Action item> From the very first line down to the line containing "de la comunidad", write out the material exactly as it appears, and no more.

Data for this task>
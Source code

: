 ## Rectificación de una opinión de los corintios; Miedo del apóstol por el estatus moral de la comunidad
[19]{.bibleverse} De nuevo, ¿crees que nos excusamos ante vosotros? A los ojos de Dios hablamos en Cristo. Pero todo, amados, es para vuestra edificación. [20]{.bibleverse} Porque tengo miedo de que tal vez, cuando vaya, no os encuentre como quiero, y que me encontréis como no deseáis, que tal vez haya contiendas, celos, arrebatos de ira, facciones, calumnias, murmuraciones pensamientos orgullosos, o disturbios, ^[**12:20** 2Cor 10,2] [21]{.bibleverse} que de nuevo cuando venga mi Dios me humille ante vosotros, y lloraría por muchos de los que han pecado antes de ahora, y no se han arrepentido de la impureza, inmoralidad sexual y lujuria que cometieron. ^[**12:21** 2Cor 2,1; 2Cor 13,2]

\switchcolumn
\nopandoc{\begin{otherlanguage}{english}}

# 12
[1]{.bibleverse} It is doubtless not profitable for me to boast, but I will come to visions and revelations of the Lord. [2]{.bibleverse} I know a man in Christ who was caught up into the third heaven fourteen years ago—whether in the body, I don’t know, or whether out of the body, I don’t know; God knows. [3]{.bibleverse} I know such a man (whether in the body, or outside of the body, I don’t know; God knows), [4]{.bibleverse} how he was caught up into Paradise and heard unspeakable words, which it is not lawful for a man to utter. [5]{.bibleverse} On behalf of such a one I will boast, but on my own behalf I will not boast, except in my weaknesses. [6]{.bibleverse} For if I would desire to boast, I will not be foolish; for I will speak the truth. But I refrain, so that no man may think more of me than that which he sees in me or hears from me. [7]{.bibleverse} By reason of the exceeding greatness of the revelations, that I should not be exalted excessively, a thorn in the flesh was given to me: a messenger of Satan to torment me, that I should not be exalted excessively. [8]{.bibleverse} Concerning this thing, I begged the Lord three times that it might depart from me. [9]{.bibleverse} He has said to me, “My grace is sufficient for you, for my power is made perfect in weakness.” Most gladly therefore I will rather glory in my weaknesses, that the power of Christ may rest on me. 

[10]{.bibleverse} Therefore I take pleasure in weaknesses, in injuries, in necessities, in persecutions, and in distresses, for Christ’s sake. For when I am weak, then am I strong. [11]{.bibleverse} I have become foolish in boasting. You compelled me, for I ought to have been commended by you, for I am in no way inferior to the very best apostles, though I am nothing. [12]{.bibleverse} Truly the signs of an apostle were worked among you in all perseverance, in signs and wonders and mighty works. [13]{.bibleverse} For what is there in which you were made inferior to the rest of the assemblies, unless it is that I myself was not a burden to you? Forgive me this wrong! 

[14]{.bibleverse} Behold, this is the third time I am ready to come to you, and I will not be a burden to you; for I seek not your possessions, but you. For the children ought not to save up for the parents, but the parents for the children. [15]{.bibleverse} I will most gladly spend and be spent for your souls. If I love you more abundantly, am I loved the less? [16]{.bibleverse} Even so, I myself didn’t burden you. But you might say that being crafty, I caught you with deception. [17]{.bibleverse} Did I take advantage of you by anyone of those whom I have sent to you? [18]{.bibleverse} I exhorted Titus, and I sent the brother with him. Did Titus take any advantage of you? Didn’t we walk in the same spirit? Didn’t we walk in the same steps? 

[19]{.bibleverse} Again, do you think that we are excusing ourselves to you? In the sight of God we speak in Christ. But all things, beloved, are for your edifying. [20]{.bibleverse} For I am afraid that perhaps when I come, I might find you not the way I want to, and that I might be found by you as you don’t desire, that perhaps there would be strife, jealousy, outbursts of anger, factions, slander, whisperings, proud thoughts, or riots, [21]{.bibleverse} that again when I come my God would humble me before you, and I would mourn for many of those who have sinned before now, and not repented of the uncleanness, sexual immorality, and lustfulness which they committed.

Task output>
Source code

: ## Rectificación de una opinión de los corintios; Miedo del apóstol por el estatus moral de la comunidad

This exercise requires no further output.